==== Exercise data ====

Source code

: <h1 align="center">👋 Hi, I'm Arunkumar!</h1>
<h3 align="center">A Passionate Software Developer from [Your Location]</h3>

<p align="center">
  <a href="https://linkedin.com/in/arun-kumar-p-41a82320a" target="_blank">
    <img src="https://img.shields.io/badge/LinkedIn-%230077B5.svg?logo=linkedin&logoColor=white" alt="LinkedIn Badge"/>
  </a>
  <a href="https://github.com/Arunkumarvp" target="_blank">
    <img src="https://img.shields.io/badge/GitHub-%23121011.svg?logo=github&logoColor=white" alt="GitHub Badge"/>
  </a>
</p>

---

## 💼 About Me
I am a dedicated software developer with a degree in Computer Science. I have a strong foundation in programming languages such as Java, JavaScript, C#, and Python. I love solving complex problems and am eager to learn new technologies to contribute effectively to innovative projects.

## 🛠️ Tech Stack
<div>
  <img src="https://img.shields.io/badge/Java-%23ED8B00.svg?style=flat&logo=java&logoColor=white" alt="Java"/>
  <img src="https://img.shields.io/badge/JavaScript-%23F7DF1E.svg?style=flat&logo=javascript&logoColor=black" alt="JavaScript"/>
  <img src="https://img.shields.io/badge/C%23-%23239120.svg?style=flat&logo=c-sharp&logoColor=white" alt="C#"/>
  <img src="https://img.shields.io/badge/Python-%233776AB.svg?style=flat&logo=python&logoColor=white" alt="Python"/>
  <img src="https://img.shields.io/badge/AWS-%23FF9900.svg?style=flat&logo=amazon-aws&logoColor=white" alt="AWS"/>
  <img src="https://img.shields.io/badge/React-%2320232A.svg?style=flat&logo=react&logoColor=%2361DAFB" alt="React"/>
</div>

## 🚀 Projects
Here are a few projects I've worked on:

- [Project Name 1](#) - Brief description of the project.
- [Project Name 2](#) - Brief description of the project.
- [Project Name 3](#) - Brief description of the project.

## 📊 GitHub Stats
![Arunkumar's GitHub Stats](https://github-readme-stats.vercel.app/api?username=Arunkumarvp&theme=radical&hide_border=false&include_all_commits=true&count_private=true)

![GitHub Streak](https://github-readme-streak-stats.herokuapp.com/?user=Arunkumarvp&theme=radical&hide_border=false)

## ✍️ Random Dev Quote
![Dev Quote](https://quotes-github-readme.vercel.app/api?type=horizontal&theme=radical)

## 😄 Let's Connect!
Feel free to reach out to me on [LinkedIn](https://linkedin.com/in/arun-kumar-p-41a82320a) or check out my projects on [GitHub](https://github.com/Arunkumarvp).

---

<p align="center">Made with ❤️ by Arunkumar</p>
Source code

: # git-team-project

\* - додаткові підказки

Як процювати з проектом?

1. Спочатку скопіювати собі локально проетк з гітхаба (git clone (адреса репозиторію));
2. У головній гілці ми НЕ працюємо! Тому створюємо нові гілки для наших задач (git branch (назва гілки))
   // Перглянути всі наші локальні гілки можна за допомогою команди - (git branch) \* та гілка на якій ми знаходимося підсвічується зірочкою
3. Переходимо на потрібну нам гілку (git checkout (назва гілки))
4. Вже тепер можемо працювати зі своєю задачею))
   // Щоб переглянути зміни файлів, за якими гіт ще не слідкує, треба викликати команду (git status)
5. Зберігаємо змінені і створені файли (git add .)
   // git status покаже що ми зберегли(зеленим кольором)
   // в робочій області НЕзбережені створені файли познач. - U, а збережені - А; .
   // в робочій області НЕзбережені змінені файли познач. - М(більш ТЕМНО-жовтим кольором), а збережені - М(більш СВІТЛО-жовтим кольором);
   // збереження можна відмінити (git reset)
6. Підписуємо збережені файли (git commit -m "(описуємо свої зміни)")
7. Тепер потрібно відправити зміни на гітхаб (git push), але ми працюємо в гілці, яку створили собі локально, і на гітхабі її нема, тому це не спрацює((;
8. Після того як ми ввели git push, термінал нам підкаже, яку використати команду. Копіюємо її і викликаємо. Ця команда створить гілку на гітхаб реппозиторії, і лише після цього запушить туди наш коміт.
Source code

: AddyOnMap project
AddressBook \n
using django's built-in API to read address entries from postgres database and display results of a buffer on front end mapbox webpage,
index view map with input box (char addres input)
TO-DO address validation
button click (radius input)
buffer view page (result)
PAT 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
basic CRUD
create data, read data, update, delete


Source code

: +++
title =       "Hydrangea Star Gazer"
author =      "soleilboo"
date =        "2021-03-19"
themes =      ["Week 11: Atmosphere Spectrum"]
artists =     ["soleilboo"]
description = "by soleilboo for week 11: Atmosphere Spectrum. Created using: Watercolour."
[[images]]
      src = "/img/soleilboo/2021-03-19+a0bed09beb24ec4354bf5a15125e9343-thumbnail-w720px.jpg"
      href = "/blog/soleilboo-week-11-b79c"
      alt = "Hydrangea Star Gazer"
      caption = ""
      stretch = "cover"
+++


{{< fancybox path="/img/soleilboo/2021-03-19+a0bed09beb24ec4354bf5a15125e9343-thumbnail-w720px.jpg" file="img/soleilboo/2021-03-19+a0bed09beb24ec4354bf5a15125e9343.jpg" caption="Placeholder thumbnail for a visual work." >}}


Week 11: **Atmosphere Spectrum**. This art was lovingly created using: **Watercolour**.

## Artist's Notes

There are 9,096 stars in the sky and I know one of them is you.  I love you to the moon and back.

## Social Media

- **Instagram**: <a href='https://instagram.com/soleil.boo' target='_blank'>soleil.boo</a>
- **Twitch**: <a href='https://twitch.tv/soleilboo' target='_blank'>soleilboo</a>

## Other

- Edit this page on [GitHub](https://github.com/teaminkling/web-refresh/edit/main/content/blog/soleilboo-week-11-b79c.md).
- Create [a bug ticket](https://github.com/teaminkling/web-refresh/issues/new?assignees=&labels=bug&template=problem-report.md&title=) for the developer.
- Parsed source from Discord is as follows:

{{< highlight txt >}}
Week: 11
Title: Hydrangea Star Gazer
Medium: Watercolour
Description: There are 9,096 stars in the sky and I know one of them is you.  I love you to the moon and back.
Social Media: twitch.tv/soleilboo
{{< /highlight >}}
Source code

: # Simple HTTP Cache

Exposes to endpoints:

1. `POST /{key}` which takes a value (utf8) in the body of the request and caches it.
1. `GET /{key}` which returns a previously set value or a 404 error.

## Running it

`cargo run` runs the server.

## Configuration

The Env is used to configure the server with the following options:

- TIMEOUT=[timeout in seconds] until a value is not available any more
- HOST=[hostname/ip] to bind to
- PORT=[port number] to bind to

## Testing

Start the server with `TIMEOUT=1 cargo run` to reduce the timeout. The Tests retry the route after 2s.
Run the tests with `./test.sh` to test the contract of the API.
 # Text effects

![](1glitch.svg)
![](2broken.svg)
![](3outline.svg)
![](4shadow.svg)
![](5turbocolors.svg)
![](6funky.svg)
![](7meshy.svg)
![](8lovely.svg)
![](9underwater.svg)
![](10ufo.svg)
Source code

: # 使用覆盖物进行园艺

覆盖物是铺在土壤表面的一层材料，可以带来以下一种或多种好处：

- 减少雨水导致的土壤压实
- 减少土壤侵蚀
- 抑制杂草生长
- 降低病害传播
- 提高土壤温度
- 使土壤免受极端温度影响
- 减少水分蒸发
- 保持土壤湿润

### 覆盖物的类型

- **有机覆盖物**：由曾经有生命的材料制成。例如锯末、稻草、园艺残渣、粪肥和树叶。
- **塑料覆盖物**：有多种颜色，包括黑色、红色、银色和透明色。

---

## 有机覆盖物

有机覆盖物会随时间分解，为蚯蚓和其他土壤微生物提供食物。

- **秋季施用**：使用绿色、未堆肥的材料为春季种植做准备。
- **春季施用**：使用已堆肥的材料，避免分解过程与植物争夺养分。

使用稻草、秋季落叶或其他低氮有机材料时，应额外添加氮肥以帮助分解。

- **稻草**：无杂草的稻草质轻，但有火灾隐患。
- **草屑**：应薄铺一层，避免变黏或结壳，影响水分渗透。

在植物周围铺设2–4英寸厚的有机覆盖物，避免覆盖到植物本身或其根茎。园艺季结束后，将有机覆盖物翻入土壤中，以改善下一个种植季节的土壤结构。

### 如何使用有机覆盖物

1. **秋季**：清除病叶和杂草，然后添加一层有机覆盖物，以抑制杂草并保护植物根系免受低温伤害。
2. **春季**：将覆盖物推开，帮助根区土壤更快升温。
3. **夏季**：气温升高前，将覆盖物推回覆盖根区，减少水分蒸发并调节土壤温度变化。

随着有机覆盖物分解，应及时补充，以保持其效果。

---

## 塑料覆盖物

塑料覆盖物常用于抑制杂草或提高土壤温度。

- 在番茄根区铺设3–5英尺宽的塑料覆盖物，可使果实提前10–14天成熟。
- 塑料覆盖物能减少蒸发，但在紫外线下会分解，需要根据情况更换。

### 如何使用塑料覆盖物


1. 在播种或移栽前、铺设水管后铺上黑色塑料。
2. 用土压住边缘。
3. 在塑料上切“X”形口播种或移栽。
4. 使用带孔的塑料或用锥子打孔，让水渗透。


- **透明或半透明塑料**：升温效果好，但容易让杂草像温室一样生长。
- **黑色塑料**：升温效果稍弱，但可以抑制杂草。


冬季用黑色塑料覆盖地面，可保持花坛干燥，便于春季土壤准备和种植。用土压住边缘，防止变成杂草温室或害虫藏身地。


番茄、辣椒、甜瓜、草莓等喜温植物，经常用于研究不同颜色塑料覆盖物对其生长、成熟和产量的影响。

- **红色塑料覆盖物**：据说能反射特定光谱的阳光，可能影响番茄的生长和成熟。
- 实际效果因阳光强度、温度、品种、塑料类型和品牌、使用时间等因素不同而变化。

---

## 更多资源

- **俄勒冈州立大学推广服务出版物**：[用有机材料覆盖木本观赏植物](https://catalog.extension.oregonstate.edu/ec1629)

====

• [What you will do] Your job is to copy out every line from the records above that has the word "twitch".

• [Written solution]
- **Twitch**: <a href='https://twitch.tv/soleilboo' target='_blank'>soleilboo</a>
Social Media: twitch.tv/soleilboo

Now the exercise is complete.